PURPOSE:To improve manufacture yield and to obtain characteristics such as acoustic reflection and the suppression of the 2nd higher harmonic by connecting adjacent electrode fingers of nonintersection parts of comb-shaped electrodes of a surface acoustic wave element. CONSTITUTION:This surface acoustic wave element consists of two opposite comb-shaped electrodes 1, which each consists of plural electrode fingers 2. The electrode fingers of the comb-shaped electrodes cross each other partially to form an intersection part 3 and nonintersection part 4. The width and intervals 2 of the electrode fingers 2 are one-eight as large as the wavelength lambdaof a surface acoustic wave. The electrodes formed as mentioned above have plural power supply paths to the electrode fingers at the intersection part which is effective in operation at the noninsertion parts and the probability of a break of power supply due to the breaking of an electrode finger at a noninsertion part decreases greatly. Further, the area ratio of the electrode fingers and gaps between the electrode fingers is nearly constant on the whole, so characteristics are not caused by deterioration in acoustic wave to deteriorate.

Description

[Detailed Description of the Invention] [Industrial Application Field] The present invention relates to a surface acoustic wave device, and prevents a decrease in yield due to electrode breakage by improving the shape of an electrode formed on a substrate. The purpose is to

[Conventional technology]

FIG. 3 shows an example of a commonly made surface acoustic wave excitation electrode in a surface acoustic wave device.

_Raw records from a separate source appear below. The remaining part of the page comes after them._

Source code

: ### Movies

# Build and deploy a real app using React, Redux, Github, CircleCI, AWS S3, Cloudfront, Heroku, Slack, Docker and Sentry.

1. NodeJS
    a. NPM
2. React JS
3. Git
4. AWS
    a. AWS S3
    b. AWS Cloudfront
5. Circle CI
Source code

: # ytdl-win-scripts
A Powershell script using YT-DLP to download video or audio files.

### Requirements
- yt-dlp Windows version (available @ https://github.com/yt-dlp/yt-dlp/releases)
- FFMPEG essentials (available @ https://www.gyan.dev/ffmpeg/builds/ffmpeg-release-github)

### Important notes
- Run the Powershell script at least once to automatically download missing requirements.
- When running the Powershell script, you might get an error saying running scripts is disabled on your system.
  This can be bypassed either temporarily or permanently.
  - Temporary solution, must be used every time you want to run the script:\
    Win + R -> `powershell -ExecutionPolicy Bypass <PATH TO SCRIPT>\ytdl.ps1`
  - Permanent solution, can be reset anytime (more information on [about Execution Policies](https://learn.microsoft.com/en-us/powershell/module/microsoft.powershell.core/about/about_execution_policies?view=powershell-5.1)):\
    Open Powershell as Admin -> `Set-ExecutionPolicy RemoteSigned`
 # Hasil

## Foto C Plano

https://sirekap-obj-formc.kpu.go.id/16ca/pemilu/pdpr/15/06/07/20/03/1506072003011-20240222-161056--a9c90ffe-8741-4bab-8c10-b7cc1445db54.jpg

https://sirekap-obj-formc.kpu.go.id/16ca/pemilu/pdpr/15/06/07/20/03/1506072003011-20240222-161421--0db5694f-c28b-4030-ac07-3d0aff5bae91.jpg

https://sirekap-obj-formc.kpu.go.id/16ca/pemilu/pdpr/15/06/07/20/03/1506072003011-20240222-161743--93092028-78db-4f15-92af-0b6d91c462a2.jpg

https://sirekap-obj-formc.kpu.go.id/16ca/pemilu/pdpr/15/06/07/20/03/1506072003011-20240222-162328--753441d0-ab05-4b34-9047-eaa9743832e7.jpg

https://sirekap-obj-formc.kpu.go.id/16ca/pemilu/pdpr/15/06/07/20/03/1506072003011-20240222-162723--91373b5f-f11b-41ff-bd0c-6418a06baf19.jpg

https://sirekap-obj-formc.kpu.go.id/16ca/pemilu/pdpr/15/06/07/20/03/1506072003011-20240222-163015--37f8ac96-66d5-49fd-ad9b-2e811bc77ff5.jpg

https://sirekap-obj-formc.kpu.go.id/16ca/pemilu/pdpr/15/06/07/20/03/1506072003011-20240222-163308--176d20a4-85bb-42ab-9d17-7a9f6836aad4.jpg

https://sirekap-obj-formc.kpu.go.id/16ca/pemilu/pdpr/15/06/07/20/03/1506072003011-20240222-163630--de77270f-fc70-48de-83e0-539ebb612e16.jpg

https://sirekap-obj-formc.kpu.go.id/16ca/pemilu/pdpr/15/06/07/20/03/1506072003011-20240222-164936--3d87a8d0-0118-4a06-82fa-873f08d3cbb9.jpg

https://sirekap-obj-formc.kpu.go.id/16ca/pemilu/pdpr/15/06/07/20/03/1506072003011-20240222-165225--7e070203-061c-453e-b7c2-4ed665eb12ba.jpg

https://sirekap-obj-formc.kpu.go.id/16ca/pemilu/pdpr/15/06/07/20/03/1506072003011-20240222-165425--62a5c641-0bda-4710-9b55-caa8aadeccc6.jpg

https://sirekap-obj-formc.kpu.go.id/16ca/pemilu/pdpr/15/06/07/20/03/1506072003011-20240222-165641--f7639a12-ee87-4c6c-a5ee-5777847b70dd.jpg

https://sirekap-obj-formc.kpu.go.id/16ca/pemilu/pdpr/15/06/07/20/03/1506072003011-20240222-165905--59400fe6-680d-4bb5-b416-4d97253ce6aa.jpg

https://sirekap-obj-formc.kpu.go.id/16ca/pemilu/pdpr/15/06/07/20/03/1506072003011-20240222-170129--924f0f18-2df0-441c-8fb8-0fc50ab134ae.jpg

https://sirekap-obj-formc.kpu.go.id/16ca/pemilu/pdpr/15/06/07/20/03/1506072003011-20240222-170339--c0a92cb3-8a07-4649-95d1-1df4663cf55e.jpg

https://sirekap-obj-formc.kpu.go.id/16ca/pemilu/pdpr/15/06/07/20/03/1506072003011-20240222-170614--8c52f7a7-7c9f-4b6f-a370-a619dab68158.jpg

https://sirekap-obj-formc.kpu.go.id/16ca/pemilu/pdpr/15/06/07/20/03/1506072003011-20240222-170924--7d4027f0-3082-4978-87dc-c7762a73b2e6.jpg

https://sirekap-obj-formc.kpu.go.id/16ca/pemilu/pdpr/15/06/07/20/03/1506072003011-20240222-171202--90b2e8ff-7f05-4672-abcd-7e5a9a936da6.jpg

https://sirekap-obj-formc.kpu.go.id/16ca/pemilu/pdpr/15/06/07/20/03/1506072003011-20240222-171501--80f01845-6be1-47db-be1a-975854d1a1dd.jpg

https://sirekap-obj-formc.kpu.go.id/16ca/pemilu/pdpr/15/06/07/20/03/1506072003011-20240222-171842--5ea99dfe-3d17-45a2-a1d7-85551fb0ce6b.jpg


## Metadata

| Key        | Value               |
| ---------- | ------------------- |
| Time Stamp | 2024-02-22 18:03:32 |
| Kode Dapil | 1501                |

This surface acoustic wave excitation electrode is provided on a surface acoustic wave propagation substrate and is composed of two comb-shaped electrodes (1) facing each other. The comb-shaped electrode is composed of a plurality of electrode fingers (2), and the electrode fingers of the comb-shaped electrodes partially intersect with each other, forming an intersecting part (3) and a non-intersecting part (4). The inside of the electrode finger and the electrode finger spacing (61 are each formed to be 178 of the wavelength (λ) of the surface acoustic wave, and the surface acoustic wave of the desired wavelength (λ) is excited, but its @2 height is The tile wave is not excited.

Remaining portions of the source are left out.